Manchester City yesterday won a landmark legal victory against the Premier League after judges ruled that some of the competition’s sponsorship rules are unlawful.

The Associated Party Transactions (APTs) regulations are intended to prevent companies associated with the owners of football clubs from deliberately paying over the odds for sponsorship deals with the clubs concerned.

The rules were introduced following the Saudi takeover of Newcastle United in an attempt to stop wealthy owners from using these link-ups to boost their teams’ revenues so they can spend more money without breaking financial fair play rules.

In City’s case, the Premier League rejected new sponsorship deals the club had lined up with current shirt sponsor Etihad Airways and First Abu Dhabi Bank. City is owned by a firm linked to Abu Dhabi’s ruling family.

The club took the league to court earlier this year, claiming APTs were unfair, and a panel of three retired judges has now ruled the league was wrong to stop the deals because elements of the APT regulation breach the Competition Act.

City said in a statement: “Manchester City Football Club thanks the distinguished members of the Arbitral Tribunal for their work and considerations and welcomes their findings.”

It added: “The Premier League was found to have abused its dominant position. The Tribunal has determined [that] the rules are structurally unfair.”

For its own part, the Premier League focused on the positive, noting that not all of City’s complaints had been upheld and that the panel’s findings “endorsed the overall objectives, framework and decision-making of the APT system.”

It added in a lengthy, 1,200-word+ statement: “The tribunal did, however, identify a small number of discrete elements of the rules which do not, in their current form, comply with competition and public law requirements. These elements can quickly and effectively be remedied by the league and clubs.”

Specifically, the tribunal found City to be in the right in no less than seven key arguments, which are likely to be the seven that are remembered from the case rather than the ones the Premier League is seeking to highlight.

It ruled the league was wrong to reject, under APT rules, a wide-ranging new sponsorship deal City had lined up with Etihad late last year as well as the second deal with FAB. The Etihad verdict was “procedurally unfair” and “must be set aside” because City did not have the opportunity to respond to the Premier League’s analysis before it reached its decision. The deal with First Abu Dhabi was also unfair because City were not given details of transactions with other clubs the Premier League referred to in its final decision and that there was an “unreasonable delay” of around three months.

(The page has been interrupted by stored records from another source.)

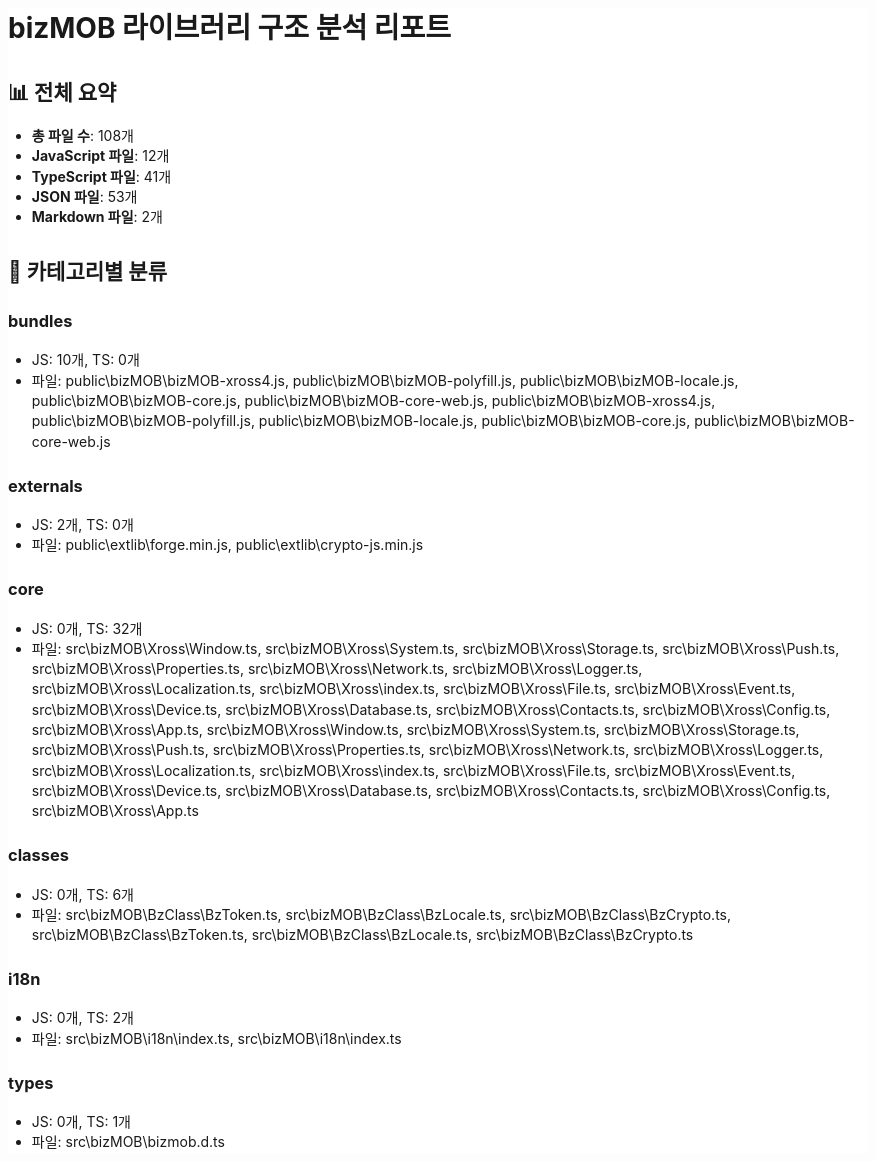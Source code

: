 # bizMOB 라이브러리 구조 분석 리포트

## 📊 전체 요약
- **총 파일 수**: 108개
- **JavaScript 파일**: 12개
- **TypeScript 파일**: 41개
- **JSON 파일**: 53개
- **Markdown 파일**: 2개

## 📁 카테고리별 분류
### bundles
- JS: 10개, TS: 0개
- 파일: public\bizMOB\bizMOB-xross4.js, public\bizMOB\bizMOB-polyfill.js, public\bizMOB\bizMOB-locale.js, public\bizMOB\bizMOB-core.js, public\bizMOB\bizMOB-core-web.js, public\bizMOB\bizMOB-xross4.js, public\bizMOB\bizMOB-polyfill.js, public\bizMOB\bizMOB-locale.js, public\bizMOB\bizMOB-core.js, public\bizMOB\bizMOB-core-web.js

### externals
- JS: 2개, TS: 0개
- 파일: public\extlib\forge.min.js, public\extlib\crypto-js.min.js

### core
- JS: 0개, TS: 32개
- 파일: src\bizMOB\Xross\Window.ts, src\bizMOB\Xross\System.ts, src\bizMOB\Xross\Storage.ts, src\bizMOB\Xross\Push.ts, src\bizMOB\Xross\Properties.ts, src\bizMOB\Xross\Network.ts, src\bizMOB\Xross\Logger.ts, src\bizMOB\Xross\Localization.ts, src\bizMOB\Xross\index.ts, src\bizMOB\Xross\File.ts, src\bizMOB\Xross\Event.ts, src\bizMOB\Xross\Device.ts, src\bizMOB\Xross\Database.ts, src\bizMOB\Xross\Contacts.ts, src\bizMOB\Xross\Config.ts, src\bizMOB\Xross\App.ts, src\bizMOB\Xross\Window.ts, src\bizMOB\Xross\System.ts, src\bizMOB\Xross\Storage.ts, src\bizMOB\Xross\Push.ts, src\bizMOB\Xross\Properties.ts, src\bizMOB\Xross\Network.ts, src\bizMOB\Xross\Logger.ts, src\bizMOB\Xross\Localization.ts, src\bizMOB\Xross\index.ts, src\bizMOB\Xross\File.ts, src\bizMOB\Xross\Event.ts, src\bizMOB\Xross\Device.ts, src\bizMOB\Xross\Database.ts, src\bizMOB\Xross\Contacts.ts, src\bizMOB\Xross\Config.ts, src\bizMOB\Xross\App.ts

### classes
- JS: 0개, TS: 6개
- 파일: src\bizMOB\BzClass\BzToken.ts, src\bizMOB\BzClass\BzLocale.ts, src\bizMOB\BzClass\BzCrypto.ts, src\bizMOB\BzClass\BzToken.ts, src\bizMOB\BzClass\BzLocale.ts, src\bizMOB\BzClass\BzCrypto.ts

### i18n
- JS: 0개, TS: 2개
- 파일: src\bizMOB\i18n\index.ts, src\bizMOB\i18n\index.ts

### types
- JS: 0개, TS: 1개
- 파일: src\bizMOB\bizmob.d.ts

The league’s statement added that the APT system would continue to operate “taking into account the findings made by the tribunal,” which seems optimistic to put it mildly. City are expected to seek costs and damages, while other clubs could also seek damages if they believe they have been impacted. Realistically, the Premier League seems likely to have to drastically amend its ATP rules, or dump the system entirely.

It should be noted that this case is entirely separate to the much-hyped “115” charges against City, although there is some crossover – the club’s previous, 10-year sponsorship deal with Etihad features in that case.

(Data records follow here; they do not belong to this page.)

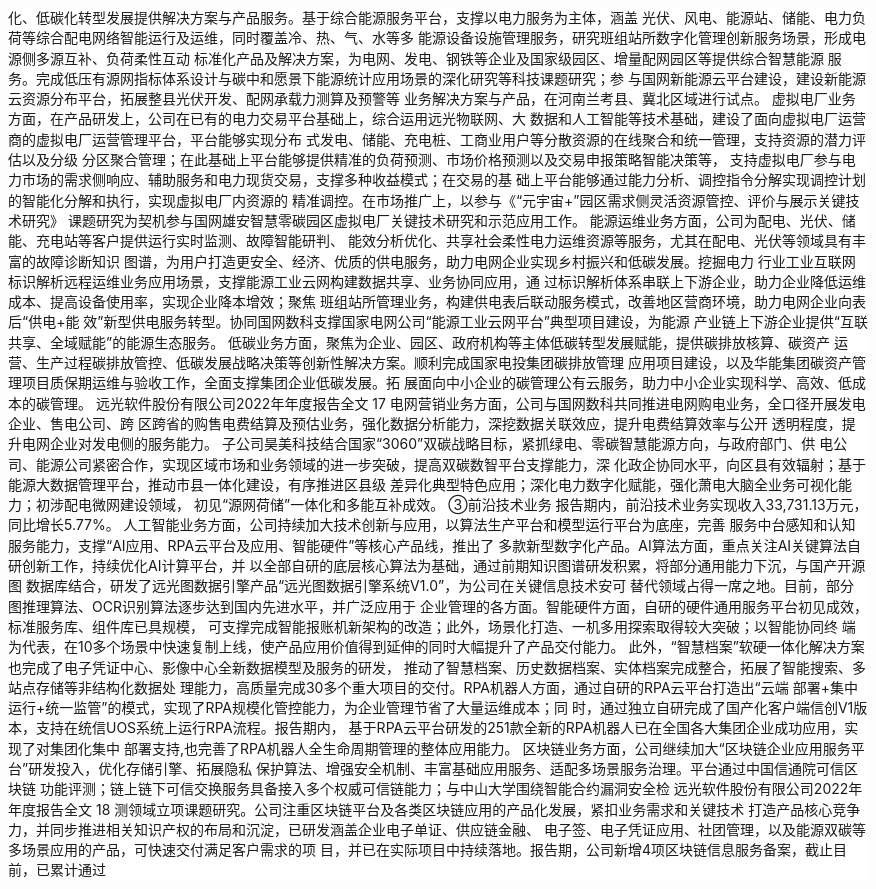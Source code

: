 化、低碳化转型发展提供解决方案与产品服务。基于综合能源服务平台，支撑以电力服务为主体，涵盖
光伏、风电、能源站、储能、电力负荷等综合配电网络智能运行及运维，同时覆盖冷、热、气、水等多
能源设备设施管理服务，研究班组站所数字化管理创新服务场景，形成电源侧多源互补、负荷柔性互动
标准化产品及解决方案，为电网、发电、钢铁等企业及国家级园区、增量配网园区等提供综合智慧能源
服务。完成低压有源网指标体系设计与碳中和愿景下能源统计应用场景的深化研究等科技课题研究；参
与国网新能源云平台建设，建设新能源云资源分布平台，拓展整县光伏开发、配网承载力测算及预警等
业务解决方案与产品，在河南兰考县、冀北区域进行试点。
虚拟电厂业务方面，在产品研发上，公司在已有的电力交易平台基础上，综合运用远光物联网、大
数据和人工智能等技术基础，建设了面向虚拟电厂运营商的虚拟电厂运营管理平台，平台能够实现分布
式发电、储能、充电桩、工商业用户等分散资源的在线聚合和统一管理，支持资源的潜力评估以及分级
分区聚合管理；在此基础上平台能够提供精准的负荷预测、市场价格预测以及交易申报策略智能决策等，
支持虚拟电厂参与电力市场的需求侧响应、辅助服务和电力现货交易，支撑多种收益模式；在交易的基
础上平台能够通过能力分析、调控指令分解实现调控计划的智能化分解和执行，实现虚拟电厂内资源的
精准调控。在市场推广上，以参与《“元宇宙+”园区需求侧灵活资源管控、评价与展示关键技术研究》
课题研究为契机参与国网雄安智慧零碳园区虚拟电厂关键技术研究和示范应用工作。
能源运维业务方面，公司为配电、光伏、储能、充电站等客户提供运行实时监测、故障智能研判、
能效分析优化、共享社会柔性电力运维资源等服务，尤其在配电、光伏等领域具有丰富的故障诊断知识
图谱，为用户打造更安全、经济、优质的供电服务，助力电网企业实现乡村振兴和低碳发展。挖掘电力
行业工业互联网标识解析远程运维业务应用场景，支撑能源工业云网构建数据共享、业务协同应用，通
过标识解析体系串联上下游企业，助力企业降低运维成本、提高设备使用率，实现企业降本增效；聚焦
班组站所管理业务，构建供电表后联动服务模式，改善地区营商环境，助力电网企业向表后“供电+能
效”新型供电服务转型。协同国网数科支撑国家电网公司“能源工业云网平台”典型项目建设，为能源
产业链上下游企业提供“互联共享、全域赋能”的能源生态服务。
低碳业务方面，聚焦为企业、园区、政府机构等主体低碳转型发展赋能，提供碳排放核算、碳资产
运营、生产过程碳排放管控、低碳发展战略决策等创新性解决方案。顺利完成国家电投集团碳排放管理
应用项目建设，以及华能集团碳资产管理项目质保期运维与验收工作，全面支撑集团企业低碳发展。拓
展面向中小企业的碳管理公有云服务，助力中小企业实现科学、高效、低成本的碳管理。
远光软件股份有限公司2022年年度报告全文
17
电网营销业务方面，公司与国网数科共同推进电网购电业务，全口径开展发电企业、售电公司、跨
区跨省的购售电费结算及预估业务，强化数据分析能力，深挖数据关联效应，提升电费结算效率与公开
透明程度，提升电网企业对发电侧的服务能力。
子公司昊美科技结合国家“3060”双碳战略目标，紧抓绿电、零碳智慧能源方向，与政府部门、供
电公司、能源公司紧密合作，实现区域市场和业务领域的进一步突破，提高双碳数智平台支撑能力，深
化政企协同水平，向区县有效辐射；基于能源大数据管理平台，推动市县一体化建设，有序推进区县级
差异化典型特色应用；深化电力数字化赋能，强化萧电大脑全业务可视化能力；初涉配电微网建设领域，
初见“源网荷储”一体化和多能互补成效。
③前沿技术业务
报告期内，前沿技术业务实现收入33,731.13万元，同比增长5.77%。
人工智能业务方面，公司持续加大技术创新与应用，以算法生产平台和模型运行平台为底座，完善
服务中台感知和认知服务能力，支撑“AI应用、RPA云平台及应用、智能硬件”等核心产品线，推出了
多款新型数字化产品。AI算法方面，重点关注AI关键算法自研创新工作，持续优化AI计算平台，并
以全部自研的底层核心算法为基础，通过前期知识图谱研发积累，将部分通用能力下沉，与国产开源图
数据库结合，研发了远光图数据引擎产品“远光图数据引擎系统V1.0”，为公司在关键信息技术安可
替代领域占得一席之地。目前，部分图推理算法、OCR识别算法逐步达到国内先进水平，并广泛应用于
企业管理的各方面。智能硬件方面，自研的硬件通用服务平台初见成效，标准服务库、组件库已具规模，
可支撑完成智能报账机新架构的改造；此外，场景化打造、一机多用探索取得较大突破；以智能协同终
端为代表，在10多个场景中快速复制上线，使产品应用价值得到延伸的同时大幅提升了产品交付能力。
此外，“智慧档案”软硬一体化解决方案也完成了电子凭证中心、影像中心全新数据模型及服务的研发，
推动了智慧档案、历史数据档案、实体档案完成整合，拓展了智能搜索、多站点存储等非结构化数据处
理能力，高质量完成30多个重大项目的交付。RPA机器人方面，通过自研的RPA云平台打造出“云端
部署+集中运行+统一监管”的模式，实现了RPA规模化管控能力，为企业管理节省了大量运维成本；同
时，通过独立自研完成了国产化客户端信创V1版本，支持在统信UOS系统上运行RPA流程。报告期内，
基于RPA云平台研发的251款全新的RPA机器人已在全国各大集团企业成功应用，实现了对集团化集中
部署支持,也完善了RPA机器人全生命周期管理的整体应用能力。
区块链业务方面，公司继续加大“区块链企业应用服务平台”研发投入，优化存储引擎、拓展隐私
保护算法、增强安全机制、丰富基础应用服务、适配多场景服务治理。平台通过中国信通院可信区块链
功能评测；链上链下可信交换服务具备接入多个权威可信链能力；与中山大学围绕智能合约漏洞安全检
远光软件股份有限公司2022年年度报告全文
18
测领域立项课题研究。公司注重区块链平台及各类区块链应用的产品化发展，紧扣业务需求和关键技术
打造产品核心竞争力，并同步推进相关知识产权的布局和沉淀，已研发涵盖企业电子单证、供应链金融、
电子签、电子凭证应用、社团管理，以及能源双碳等多场景应用的产品，可快速交付满足客户需求的项
目，并已在实际项目中持续落地。报告期，公司新增4项区块链信息服务备案，截止目前，已累计通过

As opening salvos in what looks set to be a drawn out battle between City and the league the club has won for the last four seasons in a row go, however, the decision certainly marks out a statement of intent from City’s expensively-assembled legal team led by Lord Pannick, the KC who successfully argued that then-PM Boris Johnson had given unlawful advice to the Queen over the 2019 proroguing of parliament.

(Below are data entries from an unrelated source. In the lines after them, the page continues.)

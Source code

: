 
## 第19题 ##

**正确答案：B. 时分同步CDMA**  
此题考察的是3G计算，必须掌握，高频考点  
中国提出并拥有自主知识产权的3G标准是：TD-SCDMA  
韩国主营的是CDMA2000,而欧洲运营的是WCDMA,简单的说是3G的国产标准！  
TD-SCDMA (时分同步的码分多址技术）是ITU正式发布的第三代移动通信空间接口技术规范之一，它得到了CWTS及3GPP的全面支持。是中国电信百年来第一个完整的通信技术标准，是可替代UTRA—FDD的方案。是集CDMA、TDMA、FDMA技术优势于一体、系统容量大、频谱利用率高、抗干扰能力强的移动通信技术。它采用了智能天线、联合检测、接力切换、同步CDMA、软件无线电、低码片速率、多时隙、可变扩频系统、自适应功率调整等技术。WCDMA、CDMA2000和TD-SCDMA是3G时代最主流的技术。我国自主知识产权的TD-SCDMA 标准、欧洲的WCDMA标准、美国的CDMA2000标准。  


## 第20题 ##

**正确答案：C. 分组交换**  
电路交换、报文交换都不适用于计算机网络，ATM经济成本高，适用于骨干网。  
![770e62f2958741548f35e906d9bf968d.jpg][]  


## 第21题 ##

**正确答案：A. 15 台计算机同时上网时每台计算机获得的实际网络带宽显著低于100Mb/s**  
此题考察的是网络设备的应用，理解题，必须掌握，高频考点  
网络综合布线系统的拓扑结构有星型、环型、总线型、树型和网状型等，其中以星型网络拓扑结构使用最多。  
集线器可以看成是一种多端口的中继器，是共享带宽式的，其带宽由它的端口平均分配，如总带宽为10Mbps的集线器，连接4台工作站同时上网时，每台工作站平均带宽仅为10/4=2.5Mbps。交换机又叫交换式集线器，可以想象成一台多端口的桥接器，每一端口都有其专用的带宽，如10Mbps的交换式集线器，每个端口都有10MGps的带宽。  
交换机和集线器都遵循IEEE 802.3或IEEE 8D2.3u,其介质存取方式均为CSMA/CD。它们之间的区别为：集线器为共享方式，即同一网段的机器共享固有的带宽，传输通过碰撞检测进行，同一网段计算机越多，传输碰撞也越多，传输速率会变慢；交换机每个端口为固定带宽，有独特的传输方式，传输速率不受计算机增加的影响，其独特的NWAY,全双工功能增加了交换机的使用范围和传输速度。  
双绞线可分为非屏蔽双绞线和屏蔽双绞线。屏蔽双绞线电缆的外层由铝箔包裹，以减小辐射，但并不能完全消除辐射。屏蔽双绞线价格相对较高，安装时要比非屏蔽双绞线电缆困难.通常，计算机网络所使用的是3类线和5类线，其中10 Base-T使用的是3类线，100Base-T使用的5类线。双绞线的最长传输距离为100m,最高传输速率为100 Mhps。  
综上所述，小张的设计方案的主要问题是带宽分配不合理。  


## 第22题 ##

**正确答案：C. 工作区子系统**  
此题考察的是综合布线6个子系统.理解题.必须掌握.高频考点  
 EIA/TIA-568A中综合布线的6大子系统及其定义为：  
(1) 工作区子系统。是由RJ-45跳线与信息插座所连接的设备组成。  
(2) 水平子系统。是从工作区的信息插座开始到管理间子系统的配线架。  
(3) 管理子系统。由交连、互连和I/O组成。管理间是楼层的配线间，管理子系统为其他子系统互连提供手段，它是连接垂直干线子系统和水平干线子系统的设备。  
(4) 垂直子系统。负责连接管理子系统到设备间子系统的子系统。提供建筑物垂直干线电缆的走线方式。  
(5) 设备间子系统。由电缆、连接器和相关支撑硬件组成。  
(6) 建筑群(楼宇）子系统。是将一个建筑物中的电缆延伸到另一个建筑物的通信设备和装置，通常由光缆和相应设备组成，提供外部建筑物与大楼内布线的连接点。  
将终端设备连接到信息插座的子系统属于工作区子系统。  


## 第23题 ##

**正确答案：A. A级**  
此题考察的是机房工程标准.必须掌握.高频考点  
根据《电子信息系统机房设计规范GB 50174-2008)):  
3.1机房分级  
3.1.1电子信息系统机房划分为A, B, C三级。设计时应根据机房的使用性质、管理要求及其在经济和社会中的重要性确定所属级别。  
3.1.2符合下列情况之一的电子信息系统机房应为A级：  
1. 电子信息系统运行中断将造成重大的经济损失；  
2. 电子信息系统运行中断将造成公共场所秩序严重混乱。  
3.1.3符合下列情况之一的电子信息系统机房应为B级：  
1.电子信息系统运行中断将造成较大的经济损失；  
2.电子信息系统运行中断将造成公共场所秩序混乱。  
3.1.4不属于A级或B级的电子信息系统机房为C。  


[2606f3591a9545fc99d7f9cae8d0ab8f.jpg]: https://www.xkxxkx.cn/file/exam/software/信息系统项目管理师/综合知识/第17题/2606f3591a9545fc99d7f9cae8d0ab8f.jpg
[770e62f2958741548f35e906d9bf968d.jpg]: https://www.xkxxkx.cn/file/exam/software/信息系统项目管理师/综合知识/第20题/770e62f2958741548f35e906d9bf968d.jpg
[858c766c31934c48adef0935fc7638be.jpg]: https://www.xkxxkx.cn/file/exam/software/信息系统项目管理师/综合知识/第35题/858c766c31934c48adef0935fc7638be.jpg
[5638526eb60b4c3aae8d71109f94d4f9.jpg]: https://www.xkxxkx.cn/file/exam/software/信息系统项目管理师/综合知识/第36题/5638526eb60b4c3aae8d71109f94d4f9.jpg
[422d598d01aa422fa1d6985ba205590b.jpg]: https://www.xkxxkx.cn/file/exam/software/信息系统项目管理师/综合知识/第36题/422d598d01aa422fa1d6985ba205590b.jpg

Within the ruling it also emerged that Arsenal, Manchester United, Liverpool, and West Ham gave evidence in favour of the Premier League, while Brentford, Bournemouth, Fulham, and Wolves wrote letters in support. On the other hand, Newcastle, Chelsea and Everton all gave evidence in support of City.

It’s long been a popular hobby among fans of the club from just outside Manchester in nearby Stretford to refer to their blue neighbours as “bitters.” The way this saga is panning out, the bitterness looks like it will be spilling out way beyond East Manchester.